*Exercise description*
One range is to be output from the listing below, exactly as written: the line with "24. **NFT Marketplace**" to the line with "29. **White Label", both kept.
Input for this task: Begin
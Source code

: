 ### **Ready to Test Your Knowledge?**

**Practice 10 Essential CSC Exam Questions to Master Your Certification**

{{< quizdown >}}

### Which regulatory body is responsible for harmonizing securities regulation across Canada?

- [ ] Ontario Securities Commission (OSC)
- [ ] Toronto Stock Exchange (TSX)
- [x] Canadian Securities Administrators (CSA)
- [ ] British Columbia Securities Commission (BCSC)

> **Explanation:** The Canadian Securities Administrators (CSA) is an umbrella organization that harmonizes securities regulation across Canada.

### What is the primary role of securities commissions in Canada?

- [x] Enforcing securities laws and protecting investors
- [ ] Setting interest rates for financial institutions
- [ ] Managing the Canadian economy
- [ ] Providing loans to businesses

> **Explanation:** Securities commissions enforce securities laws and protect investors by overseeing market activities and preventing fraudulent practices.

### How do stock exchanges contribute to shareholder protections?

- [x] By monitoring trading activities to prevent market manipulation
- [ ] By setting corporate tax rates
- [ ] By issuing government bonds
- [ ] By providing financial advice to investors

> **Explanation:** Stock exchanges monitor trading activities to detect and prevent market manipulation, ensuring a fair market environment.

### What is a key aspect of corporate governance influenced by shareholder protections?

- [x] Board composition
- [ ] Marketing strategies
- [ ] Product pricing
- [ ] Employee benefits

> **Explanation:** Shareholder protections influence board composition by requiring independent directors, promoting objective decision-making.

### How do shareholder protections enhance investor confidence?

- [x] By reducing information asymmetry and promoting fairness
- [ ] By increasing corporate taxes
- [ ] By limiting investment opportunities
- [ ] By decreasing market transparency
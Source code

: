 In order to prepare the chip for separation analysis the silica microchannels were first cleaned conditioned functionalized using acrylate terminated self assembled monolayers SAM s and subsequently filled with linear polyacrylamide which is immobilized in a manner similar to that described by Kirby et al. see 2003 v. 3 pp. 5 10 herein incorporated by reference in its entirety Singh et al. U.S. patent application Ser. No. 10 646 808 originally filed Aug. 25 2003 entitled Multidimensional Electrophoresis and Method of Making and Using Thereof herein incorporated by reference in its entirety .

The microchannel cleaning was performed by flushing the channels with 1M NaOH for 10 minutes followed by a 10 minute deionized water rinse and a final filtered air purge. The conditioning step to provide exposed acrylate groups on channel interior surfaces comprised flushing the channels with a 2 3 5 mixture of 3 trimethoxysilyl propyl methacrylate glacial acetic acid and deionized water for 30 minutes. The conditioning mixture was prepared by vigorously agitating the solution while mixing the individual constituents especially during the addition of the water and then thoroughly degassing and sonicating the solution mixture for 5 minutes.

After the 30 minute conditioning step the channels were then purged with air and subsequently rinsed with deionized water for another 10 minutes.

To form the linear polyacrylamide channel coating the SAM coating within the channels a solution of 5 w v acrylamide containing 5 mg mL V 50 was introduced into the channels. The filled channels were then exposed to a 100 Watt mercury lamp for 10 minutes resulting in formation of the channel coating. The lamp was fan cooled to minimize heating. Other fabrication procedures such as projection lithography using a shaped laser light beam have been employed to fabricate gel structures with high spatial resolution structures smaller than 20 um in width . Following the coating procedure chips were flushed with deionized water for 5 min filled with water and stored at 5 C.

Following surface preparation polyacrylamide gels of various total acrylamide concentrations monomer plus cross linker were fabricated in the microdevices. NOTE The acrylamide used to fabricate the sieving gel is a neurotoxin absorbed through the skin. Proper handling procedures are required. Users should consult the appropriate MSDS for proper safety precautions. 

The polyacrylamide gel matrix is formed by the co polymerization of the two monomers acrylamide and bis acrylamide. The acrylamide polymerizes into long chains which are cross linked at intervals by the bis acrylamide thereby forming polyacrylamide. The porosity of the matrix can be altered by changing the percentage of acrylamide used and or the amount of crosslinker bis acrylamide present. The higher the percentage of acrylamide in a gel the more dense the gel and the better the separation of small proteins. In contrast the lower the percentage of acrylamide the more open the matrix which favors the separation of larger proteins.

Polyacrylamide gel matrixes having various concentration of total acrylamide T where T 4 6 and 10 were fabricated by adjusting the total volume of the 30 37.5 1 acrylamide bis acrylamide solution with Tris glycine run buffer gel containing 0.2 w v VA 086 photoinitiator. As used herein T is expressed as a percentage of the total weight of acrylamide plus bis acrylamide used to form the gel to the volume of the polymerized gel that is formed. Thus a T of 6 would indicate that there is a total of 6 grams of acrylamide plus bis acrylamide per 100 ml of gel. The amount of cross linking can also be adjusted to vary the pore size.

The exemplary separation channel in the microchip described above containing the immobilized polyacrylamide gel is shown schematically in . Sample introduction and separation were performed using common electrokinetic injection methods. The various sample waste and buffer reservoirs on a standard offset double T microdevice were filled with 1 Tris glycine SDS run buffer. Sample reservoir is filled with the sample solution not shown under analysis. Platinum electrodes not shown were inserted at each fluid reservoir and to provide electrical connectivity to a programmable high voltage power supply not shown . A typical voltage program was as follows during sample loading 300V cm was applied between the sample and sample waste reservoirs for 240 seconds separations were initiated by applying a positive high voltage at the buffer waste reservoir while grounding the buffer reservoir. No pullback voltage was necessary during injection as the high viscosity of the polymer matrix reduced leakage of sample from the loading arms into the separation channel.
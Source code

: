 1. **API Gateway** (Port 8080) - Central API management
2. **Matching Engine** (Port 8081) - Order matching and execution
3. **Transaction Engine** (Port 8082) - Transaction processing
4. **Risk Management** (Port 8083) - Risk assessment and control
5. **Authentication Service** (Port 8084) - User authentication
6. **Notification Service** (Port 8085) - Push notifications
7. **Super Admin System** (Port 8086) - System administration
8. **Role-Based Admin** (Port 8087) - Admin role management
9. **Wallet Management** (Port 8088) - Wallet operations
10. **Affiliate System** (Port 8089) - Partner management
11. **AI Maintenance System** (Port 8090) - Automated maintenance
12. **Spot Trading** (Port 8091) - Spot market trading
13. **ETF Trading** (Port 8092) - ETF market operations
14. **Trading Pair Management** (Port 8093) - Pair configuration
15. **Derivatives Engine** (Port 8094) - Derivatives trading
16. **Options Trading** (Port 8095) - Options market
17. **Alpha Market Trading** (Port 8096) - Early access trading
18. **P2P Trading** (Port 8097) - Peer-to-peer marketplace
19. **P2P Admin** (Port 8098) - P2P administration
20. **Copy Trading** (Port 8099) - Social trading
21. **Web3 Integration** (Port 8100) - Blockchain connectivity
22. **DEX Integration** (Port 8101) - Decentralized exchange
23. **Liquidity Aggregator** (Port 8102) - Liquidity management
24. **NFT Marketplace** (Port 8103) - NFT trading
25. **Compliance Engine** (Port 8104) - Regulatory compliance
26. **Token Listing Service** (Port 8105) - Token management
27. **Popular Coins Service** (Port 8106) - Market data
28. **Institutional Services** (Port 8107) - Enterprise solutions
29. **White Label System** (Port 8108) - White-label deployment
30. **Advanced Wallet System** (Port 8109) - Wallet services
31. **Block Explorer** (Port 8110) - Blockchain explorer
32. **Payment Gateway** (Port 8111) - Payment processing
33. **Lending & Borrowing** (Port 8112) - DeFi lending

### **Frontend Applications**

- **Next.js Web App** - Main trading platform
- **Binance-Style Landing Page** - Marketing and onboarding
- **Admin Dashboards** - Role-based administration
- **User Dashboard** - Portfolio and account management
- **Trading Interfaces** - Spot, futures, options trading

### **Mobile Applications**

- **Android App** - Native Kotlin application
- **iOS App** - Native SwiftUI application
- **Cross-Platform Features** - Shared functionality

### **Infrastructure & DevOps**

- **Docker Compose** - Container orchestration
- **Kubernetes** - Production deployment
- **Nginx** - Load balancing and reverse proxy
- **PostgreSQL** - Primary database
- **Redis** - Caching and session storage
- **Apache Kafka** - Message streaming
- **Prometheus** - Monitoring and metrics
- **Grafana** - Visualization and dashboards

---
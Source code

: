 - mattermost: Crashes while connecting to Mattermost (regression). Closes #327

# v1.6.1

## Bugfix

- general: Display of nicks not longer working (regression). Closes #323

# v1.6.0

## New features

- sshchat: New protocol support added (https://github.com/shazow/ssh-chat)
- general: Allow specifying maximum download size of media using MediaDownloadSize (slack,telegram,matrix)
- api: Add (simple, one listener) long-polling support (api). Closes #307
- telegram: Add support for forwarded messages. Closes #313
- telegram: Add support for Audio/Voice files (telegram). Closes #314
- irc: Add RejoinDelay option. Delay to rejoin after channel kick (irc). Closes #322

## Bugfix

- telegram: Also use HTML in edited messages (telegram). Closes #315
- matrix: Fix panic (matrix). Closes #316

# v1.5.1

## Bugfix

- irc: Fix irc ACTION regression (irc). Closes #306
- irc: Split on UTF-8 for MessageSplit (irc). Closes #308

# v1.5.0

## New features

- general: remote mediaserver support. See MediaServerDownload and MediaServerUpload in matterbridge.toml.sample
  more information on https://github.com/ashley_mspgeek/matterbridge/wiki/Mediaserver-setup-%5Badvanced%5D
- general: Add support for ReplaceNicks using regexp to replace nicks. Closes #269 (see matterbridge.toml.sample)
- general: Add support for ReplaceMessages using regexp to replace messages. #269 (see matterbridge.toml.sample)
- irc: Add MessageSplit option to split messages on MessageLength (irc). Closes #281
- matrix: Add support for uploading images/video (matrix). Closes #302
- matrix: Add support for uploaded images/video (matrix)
Input for this task: End
*Task answer*
24. **NFT Marketplace** (Port 8103) - NFT trading
25. **Compliance Engine** (Port 8104) - Regulatory compliance
26. **Token Listing Service** (Port 8105) - Token management
27. **Popular Coins Service** (Port 8106) - Market data
28. **Institutional Services** (Port 8107) - Enterprise solutions
29. **White Label System** (Port 8108) - White-label deployment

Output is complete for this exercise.